---------- Listed entries ----------

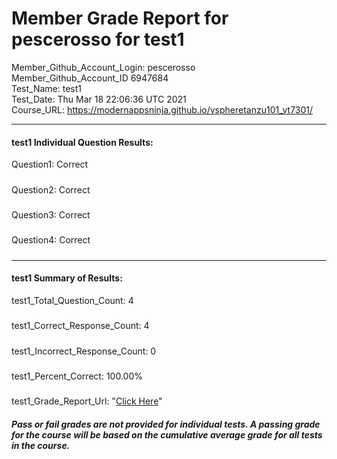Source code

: # Member Grade Report for pescerosso for test1  
   
Member_Github_Account_Login: pescerosso  
Member_Github_Account_ID 6947684  
Test_Name: test1  
Test_Date: Thu Mar 18 22:06:36 UTC 2021  
Course_URL: https://modernappsninja.github.io/vspheretanzu101_vt7301/  
   
---  
#### test1 Individual Question Results:  
Question1: Correct  
#####  
Question2: Correct  
#####  
Question3: Correct  
#####  
Question4: Correct  
#####  
---  
#### test1 Summary of Results:  
test1_Total_Question_Count: 4  
#####  
test1_Correct_Response_Count: 4  
#####  
test1_Incorrect_Response_Count: 0  
#####  
test1_Percent_Correct: 100.00%  
#####  
test1_Grade_Report_Url: "[Click Here](https://github.com/modernappsninjas/pescerosso/blob/main/static/userdata/courses/vspheretanzu101_vt7301/grade_report.pr23.test1.md)"
##### Pass or fail grades are not provided for individual tests. A passing grade for the course will be based on the cumulative average grade for all tests in the course.  
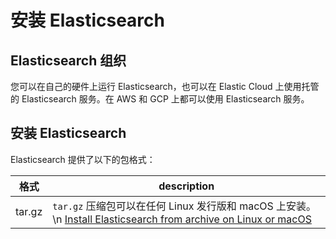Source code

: # 安装 Elasticsearch

## Elasticsearch 组织

您可以在自己的硬件上运行 Elasticsearch，也可以在 Elastic Cloud 上使用托管的 Elasticsearch 服务。在 AWS 和 GCP 上都可以使用 Elasticsearch 服务。

## 安装 Elasticsearch

Elasticsearch 提供了以下的包格式：

格式 | description
--- | ---
tar.gz | `tar.gz` 压缩包可以在任何 Linux 发行版和 macOS 上安装。\n [Install Elasticsearch from archive on Linux or macOS](https://rucjohn.gitbook.io/elasticsearch/3-Set-up/installing_elasticsearch/install_elasticsearch_from_archive_on_linux_or_macos)

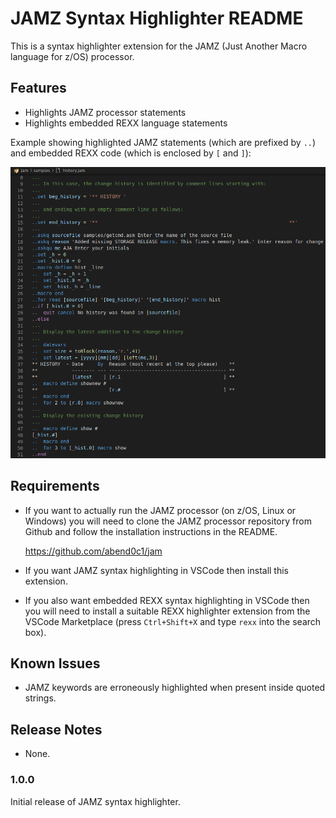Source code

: # JAMZ Syntax Highlighter README

This is a syntax highlighter extension for the JAMZ (Just Another Macro language for z/OS)
processor. 

## Features

- Highlights JAMZ processor statements
- Highlights embedded REXX language statements

Example showing highlighted JAMZ statements (which are prefixed by `..`) and 
embedded REXX code (which is enclosed by `[` and `]`):

![Image of JAMZ syntax highlighter](images/jamz-highlighter-screenshot.png)


## Requirements

- If you want to actually run the JAMZ processor (on z/OS, Linux or Windows) you will need to clone the JAMZ processor repository from Github and follow the installation instructions in the README.

  https://github.com/abend0c1/jam

- If you want JAMZ syntax highlighting in VSCode then install this extension.

- If you also want embedded REXX syntax highlighting in VSCode then you will need to install
  a suitable REXX highlighter extension from the VSCode Marketplace (press `Ctrl+Shift+X` and type `rexx` into the search box).

## Known Issues

- JAMZ keywords are erroneously highlighted when present inside quoted strings.

## Release Notes

- None.

### 1.0.0

Initial release of JAMZ syntax highlighter.

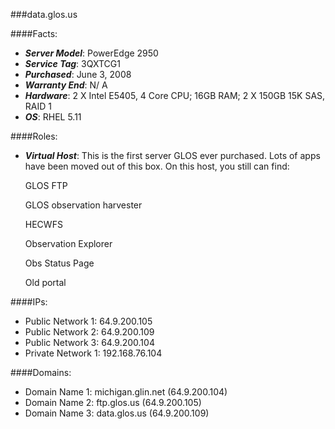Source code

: ###data.glos.us

####Facts:
- ***Server Model***: PowerEdge 2950
- ***Service Tag***: 3QXTCG1
- ***Purchased***: June 3, 2008
- ***Warranty End***: N/ A
- ***Hardware***: 2 X Intel E5405, 4 Core CPU; 16GB RAM; 2 X 150GB 15K SAS, RAID 1
- ***OS***: RHEL 5.11

####Roles:
- ***Virtual Host***: This is the first server GLOS ever purchased. Lots of apps have been moved out of this box. On this host, you still can find:

  GLOS FTP

  GLOS observation harvester 
  
  HECWFS
  
  Observation Explorer

  Obs Status Page

  Old portal
  

####IPs:
- Public Network 1: 64.9.200.105
- Public Network 2: 64.9.200.109
- Public Network 3: 64.9.200.104
- Private Network 1: 192.168.76.104

####Domains:
- Domain Name 1: michigan.glin.net (64.9.200.104)
- Domain Name 2: ftp.glos.us (64.9.200.105)
- Domain Name 3: data.glos.us (64.9.200.109)
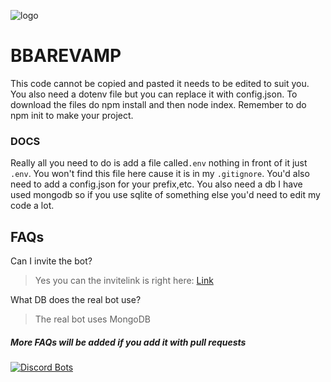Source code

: ![logo](https://cdn.discordapp.com/avatars/862143828920369172/3c69502e3caa7a667b0cbb71eba9733e.webp?size=1024)
# BBAREVAMP
This code cannot be copied and pasted it needs to be edited to suit you. You also need a dotenv file but you can replace it with config.json. To download the files do npm install and then node index. Remember to do npm init to make your project.
### DOCS
Really all you need to do is add a file called`.env` nothing in front of it just `.env`. You won't find this file here cause it is in my `.gitignore`. You'd also need to add a config.json for your prefix,etc. You also need a db I have used mongodb so if you use sqlite of something else you'd need to edit my code a lot.
## FAQs
Can I invite the bot?
> Yes you can the invitelink is right here: [Link](https://top.gg/bot/862143828920369172/invite/)



What DB does the real bot use?
> The real bot uses MongoDB
##### More FAQs will be added if you add it with pull requests



[![Discord Bots](https://top.gg/api/widget/862143828920369172.svg)](https://top.gg/bot/862143828920369172)

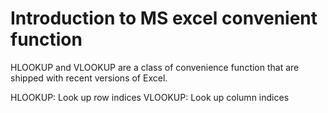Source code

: # Introduction to MS excel convenient function

HLOOKUP and VLOOKUP are a class of convenience function that are shipped with recent versions of Excel.

HLOOKUP: Look up row indices
VLOOKUP: Look up column indices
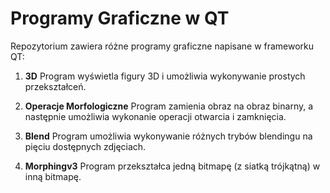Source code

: Programy Graficzne w QT
=======================

Repozytorium zawiera różne programy graficzne napisane w frameworku QT:

1. **3D**
    Program wyświetla figury 3D i umożliwia wykonywanie prostych przekształceń.

2. **Operacje Morfologiczne**
    Program zamienia obraz na obraz binarny, a następnie umożliwia wykonanie operacji otwarcia i zamknięcia.

3. **Blend**
    Program umożliwia wykonywanie różnych trybów blendingu na pięciu dostępnych zdjęciach.

4. **Morphingv3**
    Program przekształca jedną bitmapę (z siatką trójkątną) w inną bitmapę.
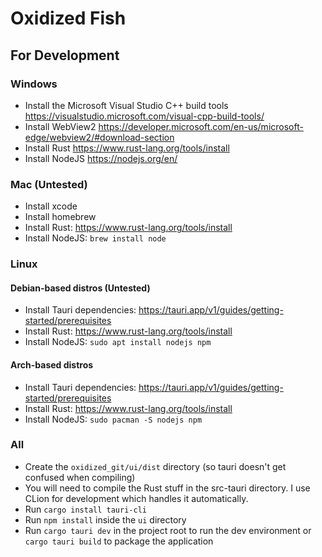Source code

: # Oxidized Fish

## For Development
### Windows
* Install the Microsoft Visual Studio C++ build tools https://visualstudio.microsoft.com/visual-cpp-build-tools/
* Install WebView2 https://developer.microsoft.com/en-us/microsoft-edge/webview2/#download-section
* Install Rust https://www.rust-lang.org/tools/install
* Install NodeJS https://nodejs.org/en/
### Mac (Untested)
* Install xcode
* Install homebrew
* Install Rust: https://www.rust-lang.org/tools/install
* Install NodeJS: `brew install node`
### Linux
#### Debian-based distros (Untested)
* Install Tauri dependencies: https://tauri.app/v1/guides/getting-started/prerequisites
* Install Rust: https://www.rust-lang.org/tools/install
* Install NodeJS: `sudo apt install nodejs npm`
#### Arch-based distros
* Install Tauri dependencies: https://tauri.app/v1/guides/getting-started/prerequisites
* Install Rust: https://www.rust-lang.org/tools/install
* Install NodeJS: `sudo pacman -S nodejs npm`
### All
* Create the `oxidized_git/ui/dist` directory (so tauri doesn't get confused when compiling)
* You will need to compile the Rust stuff in the src-tauri directory. I use CLion for development which handles it automatically.
* Run `cargo install tauri-cli`
* Run `npm install` inside the `ui` directory
* Run `cargo tauri dev` in the project root to run the dev environment or `cargo tauri build` to package the application
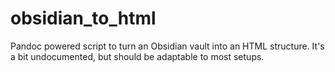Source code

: # obsidian_to_html
Pandoc powered script to turn an Obsidian vault into an HTML structure. It's a bit undocumented, but should be adaptable to most setups.
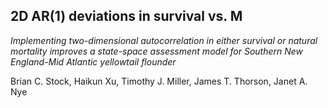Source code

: ## 2D AR(1) deviations in survival vs. M

*Implementing two-dimensional autocorrelation in either survival or natural mortality improves a state-space assessment model for Southern New England-Mid Atlantic yellowtail flounder*

Brian C. Stock, Haikun Xu, Timothy J. Miller, James T. Thorson, Janet A. Nye

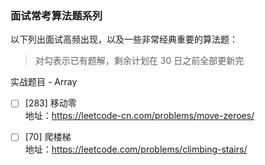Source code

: ### 面试常考算法题系列

以下列出面试高频出现，以及一些非常经典重要的算法题：

> 对勾表示已有题解，剩余计划在 30 日之前全部更新完

实战题目 - Array
- [ ] [283] 移动零  
地址：https://leetcode-cn.com/problems/move-zeroes/

- [ ] [70] 爬楼梯  
地址：https://leetcode.com/problems/climbing-stairs/

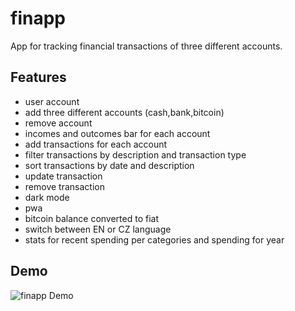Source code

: # finapp

App for tracking financial transactions of three different accounts.

## Features

- user account
- add three different accounts (cash,bank,bitcoin)
- remove account
- incomes and outcomes bar for each account
- add transactions for each account
- filter transactions by description and transaction type
- sort transactions by date and description
- update transaction
- remove transaction
- dark mode
- pwa
- bitcoin balance converted to fiat
- switch between EN or CZ language
- stats for recent spending per categories and spending for year

## Demo

![finapp Demo](https://i.imgur.com/fYlxXg4.gif)
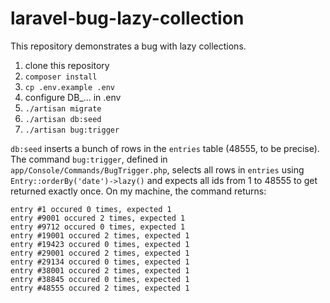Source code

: # laravel-bug-lazy-collection

This repository demonstrates a bug with lazy collections.

1. clone this repository
2. `composer install`
3. `cp .env.example .env`
4. configure DB\_... in .env
5. `./artisan migrate`
6. `./artisan db:seed`
7. `./artisan bug:trigger`

`db:seed` inserts a bunch of rows in the `entries` table (48555, to be precise).
The command `bug:trigger`, defined in `app/Console/Commands/BugTrigger.php`, selects all rows in `entries`
using `Entry::orderBy('date')->lazy()` and expects all ids from 1 to 48555 to get returned exactly once.
On my machine, the command returns:

    entry #1 occured 0 times, expected 1
    entry #9001 occured 2 times, expected 1
    entry #9712 occured 0 times, expected 1
    entry #19001 occured 2 times, expected 1
    entry #19423 occured 0 times, expected 1
    entry #29001 occured 2 times, expected 1
    entry #29134 occured 0 times, expected 1
    entry #38001 occured 2 times, expected 1
    entry #38845 occured 0 times, expected 1
    entry #48555 occured 2 times, expected 1
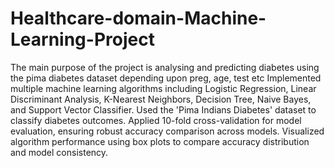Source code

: # Healthcare-domain-Machine-Learning-Project
The main purpose of the project is analysing and predicting diabetes using the pima diabetes dataset depending upon preg, age, test etc
Implemented multiple machine learning algorithms including Logistic Regression, Linear Discriminant Analysis, K-Nearest Neighbors, Decision Tree, Naive Bayes, and Support Vector Classifier.
Used the 'Pima Indians Diabetes' dataset to classify diabetes outcomes.
Applied 10-fold cross-validation for model evaluation, ensuring robust accuracy comparison across models.
Visualized algorithm performance using box plots to compare accuracy distribution and model consistency.

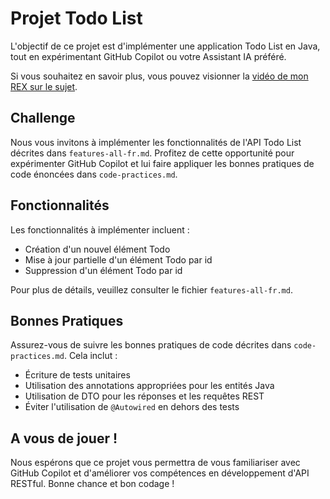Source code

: # Projet Todo List

L'objectif de ce projet est d'implémenter une application Todo List en Java,
tout en expérimentant GitHub Copilot ou votre Assistant IA préféré.

Si vous souhaitez en savoir plus, vous pouvez visionner la [vidéo de mon REX sur le sujet](https://www.youtube.com/watch?v=-_7U4e3NMB4&ab_channel=kevin-llps).

## Challenge
Nous vous invitons à implémenter les fonctionnalités de l'API Todo List décrites dans `features-all-fr.md`. Profitez de cette opportunité pour expérimenter GitHub Copilot et lui faire appliquer les bonnes pratiques de code énoncées dans `code-practices.md`.

## Fonctionnalités
Les fonctionnalités à implémenter incluent :
- Création d'un nouvel élément Todo
- Mise à jour partielle d'un élément Todo par id
- Suppression d'un élément Todo par id

Pour plus de détails, veuillez consulter le fichier `features-all-fr.md`.

## Bonnes Pratiques
Assurez-vous de suivre les bonnes pratiques de code décrites dans `code-practices.md`. Cela inclut :
- Écriture de tests unitaires
- Utilisation des annotations appropriées pour les entités Java
- Utilisation de DTO pour les réponses et les requêtes REST
- Éviter l'utilisation de `@Autowired` en dehors des tests

## A vous de jouer !
Nous espérons que ce projet vous permettra de vous familiariser avec GitHub Copilot et d'améliorer vos compétences en développement d'API RESTful. Bonne chance et bon codage !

----------

Task instructions: Scan the data above for the word "directory", then copy every line that holds it.

Completed task:
* Create the `oxidized_git/ui/dist` directory (so tauri doesn't get confused when compiling)
* You will need to compile the Rust stuff in the src-tauri directory. I use CLion for development which handles it automatically.
* Run `npm install` inside the `ui` directory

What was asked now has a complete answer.